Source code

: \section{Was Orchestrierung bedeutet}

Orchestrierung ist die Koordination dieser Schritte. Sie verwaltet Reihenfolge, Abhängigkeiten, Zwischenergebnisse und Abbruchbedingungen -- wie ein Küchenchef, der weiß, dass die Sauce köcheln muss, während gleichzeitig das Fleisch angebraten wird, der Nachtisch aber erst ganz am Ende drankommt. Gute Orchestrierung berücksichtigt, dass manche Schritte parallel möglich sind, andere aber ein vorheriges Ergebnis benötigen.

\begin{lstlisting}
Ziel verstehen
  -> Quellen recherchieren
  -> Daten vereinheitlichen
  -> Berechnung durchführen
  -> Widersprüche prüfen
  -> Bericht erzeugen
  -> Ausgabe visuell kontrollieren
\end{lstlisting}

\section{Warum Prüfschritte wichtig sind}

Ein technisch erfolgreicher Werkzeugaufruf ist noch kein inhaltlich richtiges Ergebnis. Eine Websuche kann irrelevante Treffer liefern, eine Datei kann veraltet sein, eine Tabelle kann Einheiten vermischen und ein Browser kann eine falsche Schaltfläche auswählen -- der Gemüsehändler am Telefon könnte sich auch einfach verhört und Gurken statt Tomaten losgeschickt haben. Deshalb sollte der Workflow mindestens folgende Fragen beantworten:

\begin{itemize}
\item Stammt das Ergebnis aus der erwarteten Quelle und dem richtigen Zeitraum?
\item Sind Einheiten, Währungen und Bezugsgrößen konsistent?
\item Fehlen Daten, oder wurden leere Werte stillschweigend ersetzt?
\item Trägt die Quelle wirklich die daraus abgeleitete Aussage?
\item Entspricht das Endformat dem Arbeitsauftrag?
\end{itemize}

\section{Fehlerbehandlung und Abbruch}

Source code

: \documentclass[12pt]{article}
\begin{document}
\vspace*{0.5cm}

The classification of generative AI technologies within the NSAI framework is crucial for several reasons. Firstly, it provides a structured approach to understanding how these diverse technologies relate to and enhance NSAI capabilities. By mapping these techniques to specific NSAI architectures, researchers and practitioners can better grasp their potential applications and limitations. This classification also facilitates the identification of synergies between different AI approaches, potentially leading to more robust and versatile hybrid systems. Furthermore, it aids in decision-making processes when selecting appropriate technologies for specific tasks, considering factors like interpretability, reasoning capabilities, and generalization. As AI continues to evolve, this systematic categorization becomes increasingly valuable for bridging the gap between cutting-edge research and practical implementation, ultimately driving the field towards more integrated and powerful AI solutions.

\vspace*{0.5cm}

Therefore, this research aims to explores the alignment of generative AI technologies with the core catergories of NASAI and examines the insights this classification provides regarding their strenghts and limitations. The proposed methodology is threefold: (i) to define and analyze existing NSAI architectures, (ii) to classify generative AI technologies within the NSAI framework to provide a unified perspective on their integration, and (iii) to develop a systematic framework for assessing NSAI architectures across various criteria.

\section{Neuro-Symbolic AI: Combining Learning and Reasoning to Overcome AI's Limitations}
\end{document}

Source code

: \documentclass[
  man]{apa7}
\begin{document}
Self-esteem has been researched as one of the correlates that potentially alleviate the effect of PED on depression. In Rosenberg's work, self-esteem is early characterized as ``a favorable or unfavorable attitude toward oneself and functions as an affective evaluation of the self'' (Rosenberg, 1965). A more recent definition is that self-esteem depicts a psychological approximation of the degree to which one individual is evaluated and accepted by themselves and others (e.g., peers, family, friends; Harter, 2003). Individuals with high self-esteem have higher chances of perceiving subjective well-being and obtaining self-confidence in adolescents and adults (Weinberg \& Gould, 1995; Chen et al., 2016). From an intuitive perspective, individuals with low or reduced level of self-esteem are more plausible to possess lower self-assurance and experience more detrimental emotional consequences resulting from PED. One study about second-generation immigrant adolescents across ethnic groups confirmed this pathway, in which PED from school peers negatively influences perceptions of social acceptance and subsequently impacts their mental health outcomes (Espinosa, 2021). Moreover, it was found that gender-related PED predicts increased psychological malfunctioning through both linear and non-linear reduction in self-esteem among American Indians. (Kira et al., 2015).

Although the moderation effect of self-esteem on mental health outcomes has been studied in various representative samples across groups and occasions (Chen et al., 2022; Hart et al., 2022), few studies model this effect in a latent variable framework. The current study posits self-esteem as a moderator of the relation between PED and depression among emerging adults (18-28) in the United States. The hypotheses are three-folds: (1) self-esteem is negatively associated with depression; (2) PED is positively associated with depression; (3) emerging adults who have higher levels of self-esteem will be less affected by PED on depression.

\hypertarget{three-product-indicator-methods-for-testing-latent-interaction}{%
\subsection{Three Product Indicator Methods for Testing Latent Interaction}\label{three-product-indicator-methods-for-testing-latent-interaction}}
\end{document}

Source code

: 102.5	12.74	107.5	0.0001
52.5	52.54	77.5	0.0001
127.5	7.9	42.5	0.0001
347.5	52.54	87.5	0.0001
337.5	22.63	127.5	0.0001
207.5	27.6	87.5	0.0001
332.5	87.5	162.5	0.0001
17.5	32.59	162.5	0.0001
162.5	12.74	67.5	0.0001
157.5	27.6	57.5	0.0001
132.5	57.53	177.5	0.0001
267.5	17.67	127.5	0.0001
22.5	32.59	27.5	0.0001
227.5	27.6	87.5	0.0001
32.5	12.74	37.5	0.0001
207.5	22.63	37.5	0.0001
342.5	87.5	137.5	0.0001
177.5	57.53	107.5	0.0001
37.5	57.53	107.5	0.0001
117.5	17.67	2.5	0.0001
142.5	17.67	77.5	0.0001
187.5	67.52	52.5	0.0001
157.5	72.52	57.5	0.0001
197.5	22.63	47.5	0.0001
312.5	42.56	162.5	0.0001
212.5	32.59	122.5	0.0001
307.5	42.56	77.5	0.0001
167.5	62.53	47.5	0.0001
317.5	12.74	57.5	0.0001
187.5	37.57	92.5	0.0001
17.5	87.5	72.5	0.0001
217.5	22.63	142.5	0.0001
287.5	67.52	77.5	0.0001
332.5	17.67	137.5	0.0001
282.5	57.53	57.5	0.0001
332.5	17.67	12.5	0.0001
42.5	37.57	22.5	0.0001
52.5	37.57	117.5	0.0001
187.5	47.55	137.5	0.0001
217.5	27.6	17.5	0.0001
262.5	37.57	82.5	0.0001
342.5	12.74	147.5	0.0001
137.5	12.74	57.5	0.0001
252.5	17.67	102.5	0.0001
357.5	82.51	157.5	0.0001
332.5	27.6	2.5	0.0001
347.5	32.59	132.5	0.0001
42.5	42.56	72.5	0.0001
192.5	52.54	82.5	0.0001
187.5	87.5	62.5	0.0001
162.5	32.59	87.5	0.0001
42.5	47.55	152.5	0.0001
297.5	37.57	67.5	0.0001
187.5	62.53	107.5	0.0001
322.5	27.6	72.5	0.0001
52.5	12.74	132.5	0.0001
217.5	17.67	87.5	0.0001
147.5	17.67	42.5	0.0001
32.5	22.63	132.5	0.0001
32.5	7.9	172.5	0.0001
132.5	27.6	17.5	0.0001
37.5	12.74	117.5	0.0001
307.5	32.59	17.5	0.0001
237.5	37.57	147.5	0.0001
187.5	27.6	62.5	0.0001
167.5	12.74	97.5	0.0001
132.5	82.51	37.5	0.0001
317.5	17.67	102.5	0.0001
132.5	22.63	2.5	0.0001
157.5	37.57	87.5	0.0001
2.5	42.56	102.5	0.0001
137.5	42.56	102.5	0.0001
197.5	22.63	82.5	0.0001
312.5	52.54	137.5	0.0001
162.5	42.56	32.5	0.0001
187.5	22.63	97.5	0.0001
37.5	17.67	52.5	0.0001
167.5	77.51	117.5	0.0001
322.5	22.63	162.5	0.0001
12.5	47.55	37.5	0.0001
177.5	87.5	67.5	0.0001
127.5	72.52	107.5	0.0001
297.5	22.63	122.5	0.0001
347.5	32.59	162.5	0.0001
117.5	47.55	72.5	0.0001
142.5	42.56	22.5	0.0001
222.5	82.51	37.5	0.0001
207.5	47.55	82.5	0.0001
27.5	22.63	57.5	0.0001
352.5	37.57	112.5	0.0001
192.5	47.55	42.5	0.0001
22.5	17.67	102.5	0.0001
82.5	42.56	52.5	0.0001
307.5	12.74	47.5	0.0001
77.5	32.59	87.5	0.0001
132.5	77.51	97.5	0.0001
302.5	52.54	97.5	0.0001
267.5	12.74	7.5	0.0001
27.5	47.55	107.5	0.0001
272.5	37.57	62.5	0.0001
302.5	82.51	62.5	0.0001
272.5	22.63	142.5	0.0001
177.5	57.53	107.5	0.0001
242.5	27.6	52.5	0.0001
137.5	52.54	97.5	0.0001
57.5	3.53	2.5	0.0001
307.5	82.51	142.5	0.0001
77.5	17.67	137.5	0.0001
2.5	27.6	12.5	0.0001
##########
Return every line from the material that contains the word "various".

> _EXERCISE RESULT_:
Therefore, this research aims to explores the alignment of generative AI technologies with the core catergories of NASAI and examines the insights this classification provides regarding their strenghts and limitations. The proposed methodology is threefold: (i) to define and analyze existing NSAI architectures, (ii) to classify generative AI technologies within the NSAI framework to provide a unified perspective on their integration, and (iii) to develop a systematic framework for assessing NSAI architectures across various criteria.
Although the moderation effect of self-esteem on mental health outcomes has been studied in various representative samples across groups and occasions (Chen et al., 2022; Hart et al., 2022), few studies model this effect in a latent variable framework. The current study posits self-esteem as a moderator of the relation between PED and depression among emerging adults (18-28) in the United States. The hypotheses are three-folds: (1) self-esteem is negatively associated with depression; (2) PED is positively associated with depression; (3) emerging adults who have higher levels of self-esteem will be less affected by PED on depression.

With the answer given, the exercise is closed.